* **WHAT YOU HAVE TO DO**
Where the records below show a line containing "- This project was created in React", start copying; end with the line containing "- A form that validates your info.", and copy it too.
GIVEN DATA: Begin
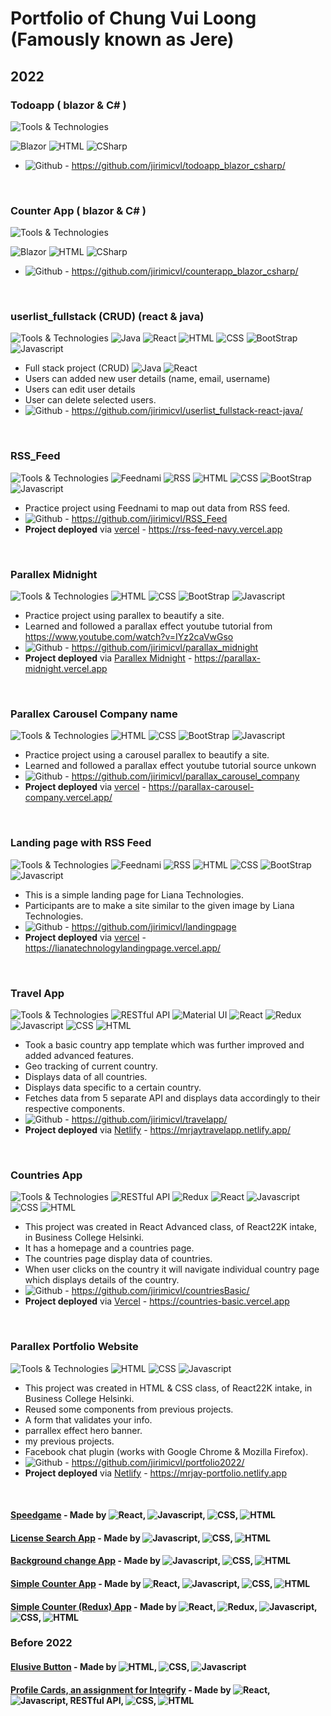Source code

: # Portfolio of Chung Vui Loong (Famously known as Jere)

## 2022


### Todoapp  ( blazor & C# )
![Tools & Technologies](https://img.shields.io/badge/-Tools%20%26%20Technologies-grey?style=flat-square)

![Blazor](https://img.shields.io/badge/-@blazor-blueviolet?style=flat-square)
![HTML](https://img.shields.io/badge/-HTML5-E34F26?style=flat-square&logo=html5&logoColor=white)
![CSharp](https://img.shields.io/badge/C%23-239120?style=flat-square&logo=c-sharp&logoColor=white)
- ![Github](https://img.shields.io/badge/Github-20232A?style=flat-square&logo=github&logoColor=white) - https://github.com/jirimicvl/todoapp_blazor_csharp/
<br/>

### Counter App ( blazor & C# )
![Tools & Technologies](https://img.shields.io/badge/-Tools%20%26%20Technologies-grey?style=flat-square)

![Blazor](https://img.shields.io/badge/-@blazor-blueviolet?style=flat-square)
![HTML](https://img.shields.io/badge/-HTML5-E34F26?style=flat-square&logo=html5&logoColor=white)
![CSharp](https://img.shields.io/badge/C%23-239120?style=flat-square&logo=c-sharp&logoColor=white)
- ![Github](https://img.shields.io/badge/Github-20232A?style=flat-square&logo=github&logoColor=white) - https://github.com/jirimicvl/counterapp_blazor_csharp/
<br/>

### userlist_fullstack (CRUD) (react & java) 
![Tools & Technologies](https://img.shields.io/badge/-Tools%20%26%20Technologies-grey?style=flat-square)
![Java](https://img.shields.io/badge/Java-ED8B00?style=flat-squaree&logo=java&logoColor=white)
![React](https://img.shields.io/badge/React-20232A?style=flat-square&logo=react&logoColor=61DAFB)
![HTML](https://img.shields.io/badge/-HTML5-E34F26?style=flat-square&logo=html5&logoColor=white)
![CSS](https://img.shields.io/badge/CSS-239120?&style=flat-square&logo=css3&logoColor=white")
![BootStrap](https://img.shields.io/badge/Bootstrap-563D7C?style=flat-square&logo=bootstrap&logoColor=white)
![Javascript](https://img.shields.io/badge/JavaScript-F7DF1E?style=flat-square&logo=javascript&logoColor=black)
- Full stack project (CRUD) ![Java](https://img.shields.io/badge/Java-ED8B00?style=flat-squaree&logo=java&logoColor=white)
![React](https://img.shields.io/badge/React-20232A?style=flat-square&logo=react&logoColor=61DAFB)
- Users can added new user details (name, email, username)
- Users can edit user details
- User can delete selected users.
- ![Github](https://img.shields.io/badge/Github-20232A?style=flat-square&logo=github&logoColor=white) - https://github.com/jirimicvl/userlist_fullstack-react-java/

<br/>

### RSS_Feed
![Tools & Technologies](https://img.shields.io/badge/-Tools%20%26%20Technologies-grey?style=flat-square)
![Feednami](https://img.shields.io/badge/-Feednami-lightblue?style=flat-square)
![RSS](https://img.shields.io/badge/RSS-FFA500?style=flat-square&logo=rss&logoColor=white)
![HTML](https://img.shields.io/badge/-HTML5-E34F26?style=flat-square&logo=html5&logoColor=white)
![CSS](https://img.shields.io/badge/CSS-239120?&style=flat-square&logo=css3&logoColor=white")
![BootStrap](https://img.shields.io/badge/Bootstrap-563D7C?style=flat-square&logo=bootstrap&logoColor=white)
![Javascript](https://img.shields.io/badge/JavaScript-F7DF1E?style=flat-square&logo=javascript&logoColor=black)
- Practice project using Feednami to map out data from RSS feed.
- ![Github](https://img.shields.io/badge/Github-20232A?style=flat-square&logo=github&logoColor=white) - https://github.com/jirimicvl/RSS_Feed
- **Project deployed** via <a href="https://rss-feed-navy.vercel.app">vercel</a> - https://rss-feed-navy.vercel.app
<br/>

### Parallex Midnight
![Tools & Technologies](https://img.shields.io/badge/-Tools%20%26%20Technologies-grey?style=flat-square)
![HTML](https://img.shields.io/badge/-HTML5-E34F26?style=flat-square&logo=html5&logoColor=white)
![CSS](https://img.shields.io/badge/CSS-239120?&style=flat-square&logo=css3&logoColor=white")
![BootStrap](https://img.shields.io/badge/Bootstrap-563D7C?style=flat-square&logo=bootstrap&logoColor=white)
![Javascript](https://img.shields.io/badge/JavaScript-F7DF1E?style=flat-square&logo=javascript&logoColor=black)
- Practice project using parallex to beautify a site.
- Learned and followed a parallax effect youtube tutorial from https://www.youtube.com/watch?v=IYz2caVwGso
- ![Github](https://img.shields.io/badge/Github-20232A?style=flat-square&logo=github&logoColor=white) - https://github.com/jirimicvl/parallax_midnight
- **Project deployed** via <a href="https://parallax-midnight.vercel.app">Parallex Midnight</a> - https://parallax-midnight.vercel.app
<br/>

### Parallex Carousel Company name
![Tools & Technologies](https://img.shields.io/badge/-Tools%20%26%20Technologies-grey?style=flat-square)
![HTML](https://img.shields.io/badge/-HTML5-E34F26?style=flat-square&logo=html5&logoColor=white)
![CSS](https://img.shields.io/badge/CSS-239120?&style=flat-square&logo=css3&logoColor=white")
![BootStrap](https://img.shields.io/badge/Bootstrap-563D7C?style=flat-square&logo=bootstrap&logoColor=white)
![Javascript](https://img.shields.io/badge/JavaScript-F7DF1E?style=flat-square&logo=javascript&logoColor=black)
- Practice project using a carousel parallex to beautify a site.
- Learned and followed a parallax effect youtube tutorial source unkown
- ![Github](https://img.shields.io/badge/Github-20232A?style=flat-square&logo=github&logoColor=white) - https://github.com/jirimicvl/parallax_carousel_company
- **Project deployed** via <a href="https://parallax-carousel-company.vercel.app/">vercel</a> - https://parallax-carousel-company.vercel.app/
<br/>

### Landing page with RSS Feed
![Tools & Technologies](https://img.shields.io/badge/-Tools%20%26%20Technologies-grey?style=flat-square)
![Feednami](https://img.shields.io/badge/-Feednami-lightblue?style=flat-square)
![RSS](https://img.shields.io/badge/RSS-FFA500?style=flat-square&logo=rss&logoColor=white)
![HTML](https://img.shields.io/badge/-HTML5-E34F26?style=flat-square&logo=html5&logoColor=white)
![CSS](https://img.shields.io/badge/CSS-239120?&style=flat-square&logo=css3&logoColor=white")
![BootStrap](https://img.shields.io/badge/Bootstrap-563D7C?style=flat-square&logo=bootstrap&logoColor=white)
![Javascript](https://img.shields.io/badge/JavaScript-F7DF1E?style=flat-square&logo=javascript&logoColor=black)
- This is a simple landing page for Liana Technologies.
- Participants are to make a site similar to the given image by Liana Technologies.
- ![Github](https://img.shields.io/badge/Github-20232A?style=flat-square&logo=github&logoColor=white) - https://github.com/jirimicvl/landingpage
- **Project deployed** via <a href="https://lianatechnologylandingpage.vercel.app/">vercel</a> - https://lianatechnologylandingpage.vercel.app/
<br/>

### Travel App
![Tools & Technologies](https://img.shields.io/badge/-Tools%20%26%20Technologies-grey?style=flat-square)
![RESTful API](https://img.shields.io/badge/-RESTful%20API-red?style=flat-square)
![Material UI](https://img.shields.io/badge/Material--UI-0081CB?style=flat-square&logo=material-ui&logoColor=white)
![React](https://img.shields.io/badge/React-20232A?style=flat-square&logo=react&logoColor=61DAFB)
![Redux](https://img.shields.io/badge/Redux-593D88?style=flat-square&logo=redux&logoColor=white)
![Javascript](https://img.shields.io/badge/JavaScript-F7DF1E?style=flat-square&logo=javascript&logoColor=black)
![CSS](https://img.shields.io/badge/CSS-239120?&style=flat-square&logo=css3&logoColor=white")
![HTML](https://img.shields.io/badge/-HTML5-E34F26?style=flat-square&logo=html5&logoColor=white)
- Took a basic country app template which was further improved and added advanced features.
- Geo tracking of current country.
- Displays data of all countries.
- Displays data specific to a certain country.
- Fetches data from 5 separate API and displays data accordingly to their respective components.
- ![Github](https://img.shields.io/badge/Github-20232A?style=flat-square&logo=github&logoColor=white) - https://github.com/jirimicvl/travelapp/
- **Project deployed** via <a href="https://mrjaytravelapp.netlify.app/">Netlify</a> - https://mrjaytravelapp.netlify.app/
<br/>

### Countries App
![Tools & Technologies](https://img.shields.io/badge/-Tools%20%26%20Technologies-grey?style=flat-square)
![RESTful API](https://img.shields.io/badge/-RESTful%20API-red?style=flat-square)
![Redux](https://img.shields.io/badge/Redux-593D88?style=flat-square&logo=redux&logoColor=white)
![React](https://img.shields.io/badge/React-20232A?style=flat-square&logo=react&logoColor=61DAFB)
![Javascript](https://img.shields.io/badge/JavaScript-F7DF1E?style=flat-square&logo=javascript&logoColor=black)
![CSS](https://img.shields.io/badge/CSS-239120?&style=flat-square&logo=css3&logoColor=white")
![HTML](https://img.shields.io/badge/-HTML5-E34F26?style=flat-square&logo=html5&logoColor=white)
- This project was created in React Advanced class, of React22K intake, in Business College Helsinki.
- It has a homepage and a countries page.
- The countries page display data of countries.
- When user clicks on the country it will navigate individual country page which displays details of the country.
- ![Github](https://img.shields.io/badge/Github-20232A?style=flat-square&logo=github&logoColor=white) - https://github.com/jirimicvl/countriesBasic/
- **Project deployed** via <a href="https://countries-basic.vercel.app">Vercel</a> - https://countries-basic.vercel.app
<br/>

### Parallex Portfolio Website
![Tools & Technologies](https://img.shields.io/badge/-Tools%20%26%20Technologies-grey?style=flat-square)
![HTML](https://img.shields.io/badge/-HTML5-E34F26?style=flat-square&logo=html5&logoColor=white)
![CSS](https://img.shields.io/badge/CSS-239120?&style=flat-square&logo=css3&logoColor=white")
![Javascript](https://img.shields.io/badge/JavaScript-F7DF1E?style=flat-square&logo=javascript&logoColor=black)
- This project was created in HTML & CSS class, of React22K intake, in Business College Helsinki.
- Reused some components from previous projects.
- A form that validates your info.
- parrallex effect hero banner.
- my previous projects.
- Facebook chat plugin (works with Google Chrome & Mozilla Firefox).
- ![Github](https://img.shields.io/badge/Github-20232A?style=flat-square&logo=github&logoColor=white) - https://github.com/jirimicvl/portfolio2022/
- **Project deployed** via <a href="https://mrjay-portfolio.netlify.app">Netlify</a> - https://mrjay-portfolio.netlify.app
<br/>



#### <a href="https://mrjay-speedgame.netlify.app">Speedgame</a> - Made by ![React](https://img.shields.io/badge/React-20232A?style=flat-square&logo=react&logoColor=61DAFB), ![Javascript](https://img.shields.io/badge/JavaScript-F7DF1E?style=flat-square&logo=javascript&logoColor=black), ![CSS](https://img.shields.io/badge/CSS-239120?&style=flat-square&logo=css3&logoColor=white"), ![HTML](https://img.shields.io/badge/-HTML5-E34F26?style=flat-square&logo=html5&logoColor=white)
#### <a href="https://license-search.netlify.app">License Search App</a> - Made by ![Javascript](https://img.shields.io/badge/JavaScript-F7DF1E?style=flat-square&logo=javascript&logoColor=black), ![CSS](https://img.shields.io/badge/CSS-239120?&style=flat-square&logo=css3&logoColor=white"), ![HTML](https://img.shields.io/badge/-HTML5-E34F26?style=flat-square&logo=html5&logoColor=white)
#### <a href="https://bg-colour-picker-v2.netlify.app">Background change App</a> - Made by ![Javascript](https://img.shields.io/badge/JavaScript-F7DF1E?style=flat-square&logo=javascript&logoColor=black), ![CSS](https://img.shields.io/badge/CSS-239120?&style=flat-square&logo=css3&logoColor=white"), ![HTML](https://img.shields.io/badge/-HTML5-E34F26?style=flat-square&logo=html5&logoColor=white)
#### <a href="https://mrjayssimplecounterapp.netlify.app/">Simple Counter App</a> - Made by ![React](https://img.shields.io/badge/React-20232A?style=flat-square&logo=react&logoColor=61DAFB), ![Javascript](https://img.shields.io/badge/JavaScript-F7DF1E?style=flat-square&logo=javascript&logoColor=black), ![CSS](https://img.shields.io/badge/CSS-239120?&style=flat-square&logo=css3&logoColor=white"), ![HTML](https://img.shields.io/badge/-HTML5-E34F26?style=flat-square&logo=html5&logoColor=white)
#### <a href="https://mrjayssimplecounterreduxapp.netlify.app/">Simple Counter (Redux) App</a> - Made by ![React](https://img.shields.io/badge/React-20232A?style=flat-square&logo=react&logoColor=61DAFB), ![Redux](https://img.shields.io/badge/Redux-593D88?style=flat-square&logo=redux&logoColor=white), ![Javascript](https://img.shields.io/badge/JavaScript-F7DF1E?style=flat-square&logo=javascript&logoColor=black), ![CSS](https://img.shields.io/badge/CSS-239120?&style=flat-square&logo=css3&logoColor=white"), ![HTML](https://img.shields.io/badge/-HTML5-E34F26?style=flat-square&logo=html5&logoColor=white)
 
### Before 2022
#### <a href="https://mrjay-elusive-button.netlify.app">Elusive Button</a> - Made by ![HTML](https://img.shields.io/badge/-HTML5-E34F26?style=flat-square&logo=html5&logoColor=white), ![CSS](https://img.shields.io/badge/CSS-239120?&style=flat-square&logo=css3&logoColor=white"), ![Javascript](https://img.shields.io/badge/JavaScript-F7DF1E?style=flat-square&logo=javascript&logoColor=black) 
#### <a href="https://mrjayintegrifyassignment.netlify.app/">Profile Cards, an assignment for Integrify</a> - Made by ![React](https://img.shields.io/badge/React-20232A?style=flat-square&logo=react&logoColor=61DAFB), ![Javascript](https://img.shields.io/badge/JavaScript-F7DF1E?style=flat-square&logo=javascript&logoColor=black), RESTful API, ![CSS](https://img.shields.io/badge/CSS-239120?&style=flat-square&logo=css3&logoColor=white"), ![HTML](https://img.shields.io/badge/-HTML5-E34F26?style=flat-square&logo=html5&logoColor=white)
GIVEN DATA: End
* **EXERCISE ANSWER**
- This project was created in React Advanced class, of React22K intake, in Business College Helsinki.
- It has a homepage and a countries page.
- The countries page display data of countries.
- When user clicks on the country it will navigate individual country page which displays details of the country.
- ![Github](https://img.shields.io/badge/Github-20232A?style=flat-square&logo=github&logoColor=white) - https://github.com/jirimicvl/countriesBasic/
- **Project deployed** via <a href="https://countries-basic.vercel.app">Vercel</a> - https://countries-basic.vercel.app
<br/>

### Parallex Portfolio Website
![Tools & Technologies](https://img.shields.io/badge/-Tools%20%26%20Technologies-grey?style=flat-square)
![HTML](https://img.shields.io/badge/-HTML5-E34F26?style=flat-square&logo=html5&logoColor=white)
![CSS](https://img.shields.io/badge/CSS-239120?&style=flat-square&logo=css3&logoColor=white")
![Javascript](https://img.shields.io/badge/JavaScript-F7DF1E?style=flat-square&logo=javascript&logoColor=black)
- This project was created in HTML & CSS class, of React22K intake, in Business College Helsinki.
- Reused some components from previous projects.
- A form that validates your info.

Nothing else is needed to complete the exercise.